До сих пор не могу простить себе, зачем я отошел от берега? Пока я стоял и курил за машиной, терзаясь обидой на Зуева, волна подхватила звено и вынесла на быстрину. Мишка сиганул с понтона, а Рафик с берега почти одновременно. И тут же в воде оказался Малахов. Я услышал крики солдат, бросился к берегу… Если бы я не ушел! Я же плаваю лучше Мишки и Рафика, да и физически сильнее обоих. Но когда я подбежал, Лозовский и Малахов были уже возле понтона, а Рафик подгребал… Маленький застенчивый Акопян, оказывается, он умел плавать только по-собачьи и все-таки ринулся в воду…

Пока звенья грузили на машины, парни развели костер, чтобы наша героическая пятерка могла согреться и обсохнуть. Мишка в мокрой, облепившей его одежде походил на длинную макаронину с синими губами. Его дружно раздели догола, закутали в бушлаты и посадили у костра. То же самое сделали с остальными, несмотря на протесты Малахова. Ему объяснили, что простуда не разбирает званий, ей все равно, что рядовой, что генерал. Впереди сдача учебки, подготовка к учениям и так далее, что не только взводу, но и роте без него не обойтись. Ввиду своей общественной необходимости Малахов сдался, но разделся в кустах, и туда ему мухой сволокли нагретые бушлаты. Одежду героев распялили на палках и сушили над костром, как иногда дома над газом.

Мишка почему-то долго не мог согреться, дрожал и заикался от холода. Рафик согрелся быстро, но он заикался от природы. Вы бы слышали, комиссар, как они обменивались впечатлениями… Взвод стонал от хохота. А Зуев смотрел на огонь и чему-то улыбался. По-моему, он был доволен случившимся. Зуев из той породы людей, которым по душе экстремальная ситуация, когда надо побеждать врага или стихию. Парни говорили, что он собирается после дембиля в Калининградское военно-инженерное училище. Думаю, что эта профессия для него, а еще больше ему подошли бы воздушно-десантные войска — категоричные там к столу.

Потом Малахов сказал, что отвез нашу песню своему отцу. Я вспомнил, что Микторчик назвал его отца «профессором по стихам», и лишний раз подивился осведомленности Сашки. Профессор, оказывается, назвал нашу песню «плохо зарифмованными пожеланиями» и отдал поэту Вольту Суслову, чтобы тот сделал из них песню.

— А шо отот поэт про нас знает? — засомневался Степа Михеенко. — Нам же не какая-нибудь песня нужна, а наша, солдатская.
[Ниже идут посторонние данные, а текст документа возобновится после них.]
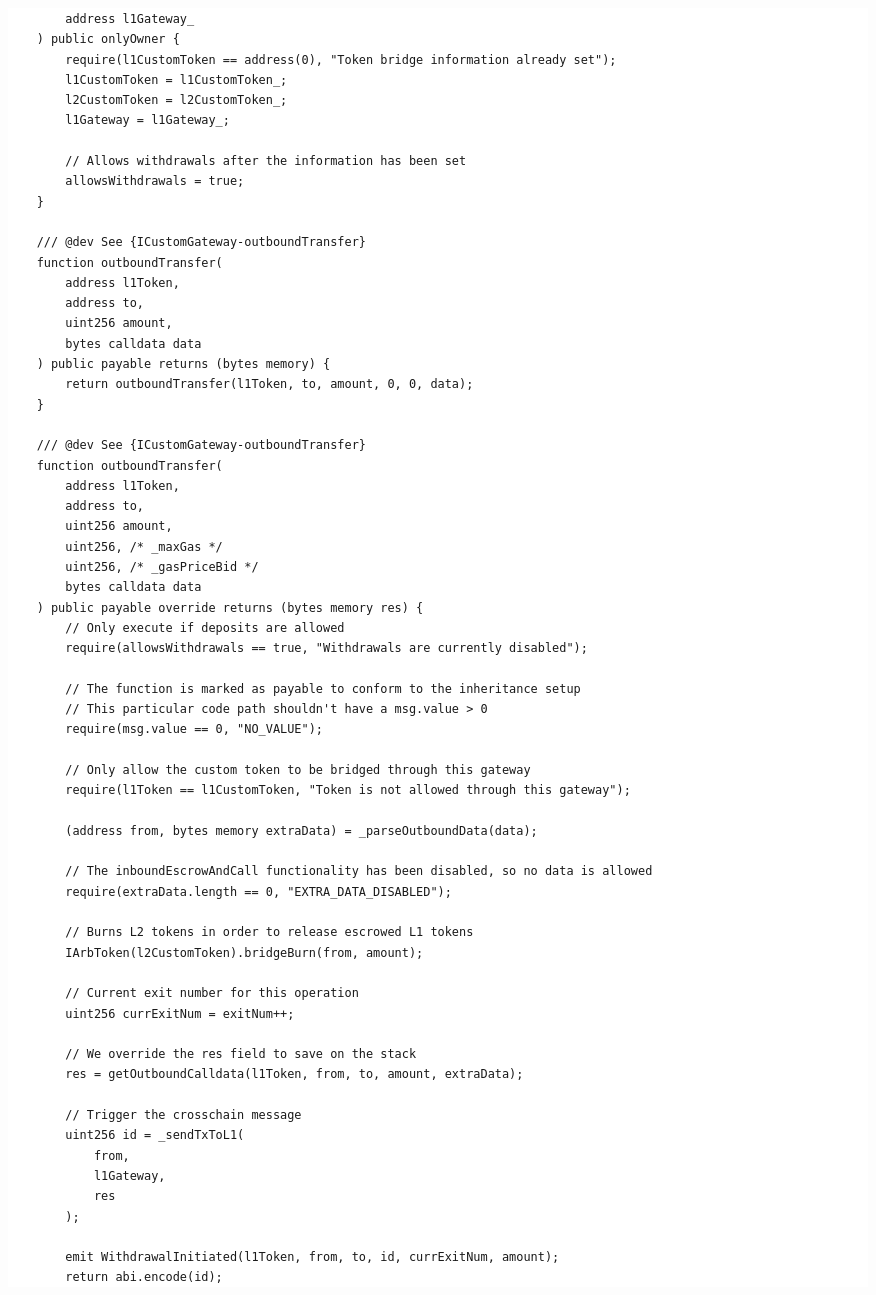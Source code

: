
 ```solidity
        address l1Gateway_
    ) public onlyOwner {
        require(l1CustomToken == address(0), "Token bridge information already set");
        l1CustomToken = l1CustomToken_;
        l2CustomToken = l2CustomToken_;
        l1Gateway = l1Gateway_;

        // Allows withdrawals after the information has been set
        allowsWithdrawals = true;
    }

    /// @dev See {ICustomGateway-outboundTransfer}
    function outboundTransfer(
        address l1Token,
        address to,
        uint256 amount,
        bytes calldata data
    ) public payable returns (bytes memory) {
        return outboundTransfer(l1Token, to, amount, 0, 0, data);
    }

    /// @dev See {ICustomGateway-outboundTransfer}
    function outboundTransfer(
        address l1Token,
        address to,
        uint256 amount,
        uint256, /* _maxGas */
        uint256, /* _gasPriceBid */
        bytes calldata data
    ) public payable override returns (bytes memory res) {
        // Only execute if deposits are allowed
        require(allowsWithdrawals == true, "Withdrawals are currently disabled");

        // The function is marked as payable to conform to the inheritance setup
        // This particular code path shouldn't have a msg.value > 0
        require(msg.value == 0, "NO_VALUE");

        // Only allow the custom token to be bridged through this gateway
        require(l1Token == l1CustomToken, "Token is not allowed through this gateway");

        (address from, bytes memory extraData) = _parseOutboundData(data);

        // The inboundEscrowAndCall functionality has been disabled, so no data is allowed
        require(extraData.length == 0, "EXTRA_DATA_DISABLED");

        // Burns L2 tokens in order to release escrowed L1 tokens
        IArbToken(l2CustomToken).bridgeBurn(from, amount);

        // Current exit number for this operation
        uint256 currExitNum = exitNum++;

        // We override the res field to save on the stack
        res = getOutboundCalldata(l1Token, from, to, amount, extraData);

        // Trigger the crosschain message
        uint256 id = _sendTxToL1(
            from,
            l1Gateway,
            res
        );

        emit WithdrawalInitiated(l1Token, from, to, id, currExitNum, amount);
        return abi.encode(id);
```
Мишкино самолюбие было тоже сильно задето.

— Пожелания… Твой Петр… — Он осекся и надолго закашлялся. Степа со смехом постучал по его спине.

— Хватит, туберкулезный! Все равно в медпункте к Миколе не положат, не надейся.
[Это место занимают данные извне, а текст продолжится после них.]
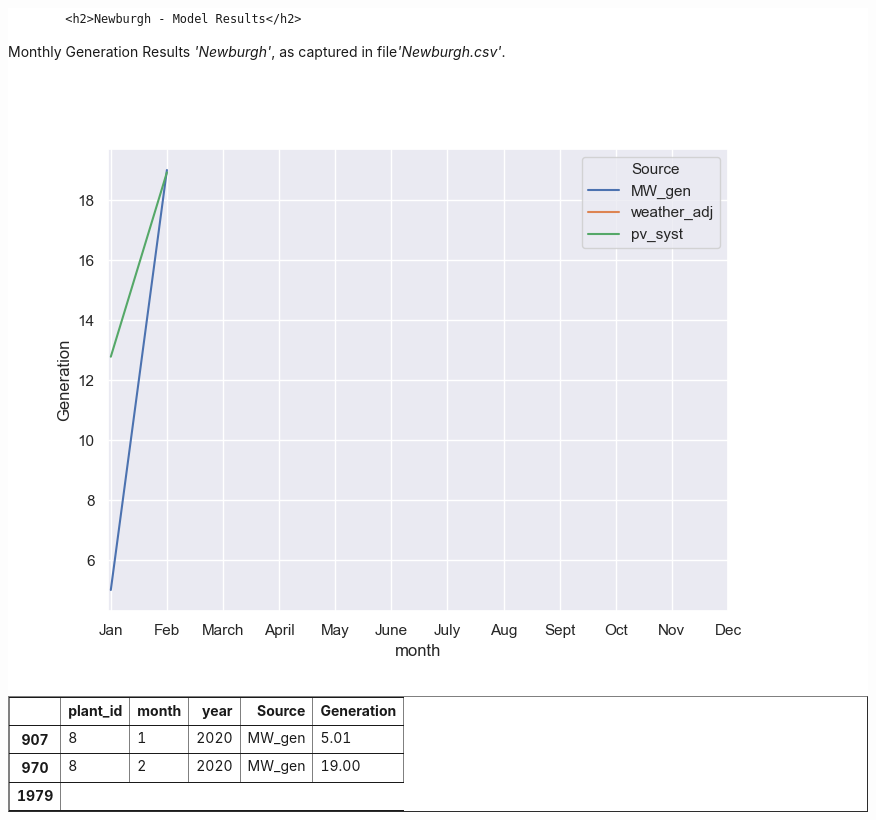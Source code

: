             <h2>Newburgh - Model Results</h2>
<p>Monthly Generation Results <i>'Newburgh'</i>, as captured in file<i>'Newburgh.csv'</i>.</p>
<img src="./Outputs/Newburgh.png" alt="bad image">
<table border="1" class="dataframe">
  <thead>
    <tr style="text-align: right;">
      <th></th>
      <th>plant_id</th>
      <th>month</th>
      <th>year</th>
      <th>Source</th>
      <th>Generation</th>
    </tr>
  </thead>
  <tbody>
    <tr>
      <th>907</th>
      <td>8</td>
      <td>1</td>
      <td>2020</td>
      <td>MW_gen</td>
      <td>5.01</td>
    </tr>
    <tr>
      <th>970</th>
      <td>8</td>
      <td>2</td>
      <td>2020</td>
      <td>MW_gen</td>
      <td>19.00</td>
    </tr>
    <tr>
      <th>1979</th>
Солдаты засмеялись. Зиберов бросил со смешком.

— Он без Степанова, как непарный сапог… Ни туда и ни сюда.

Пока мы были втроем, Зиберов, раз попробовав, больше не нарывался. А теперь, видно, решил, что настал его час.

— И ты захотел подобрать ему пару? — спросил я как бы между прочим. — Думаешь, по зубам тебе эта работенка?

Зиберов метнул на меня взгляд, словно потрогал пальцем, здорово ли я раскалился, и ушел на попятную.

— Ну, интеллигенция… Пошутить нельзя — сразу кусаются!

— А ты, главное, не напрягайся, — спокойно посоветовал я, хотя внутри у меня все кипело. — Тебе напрягаловка не по мозгам.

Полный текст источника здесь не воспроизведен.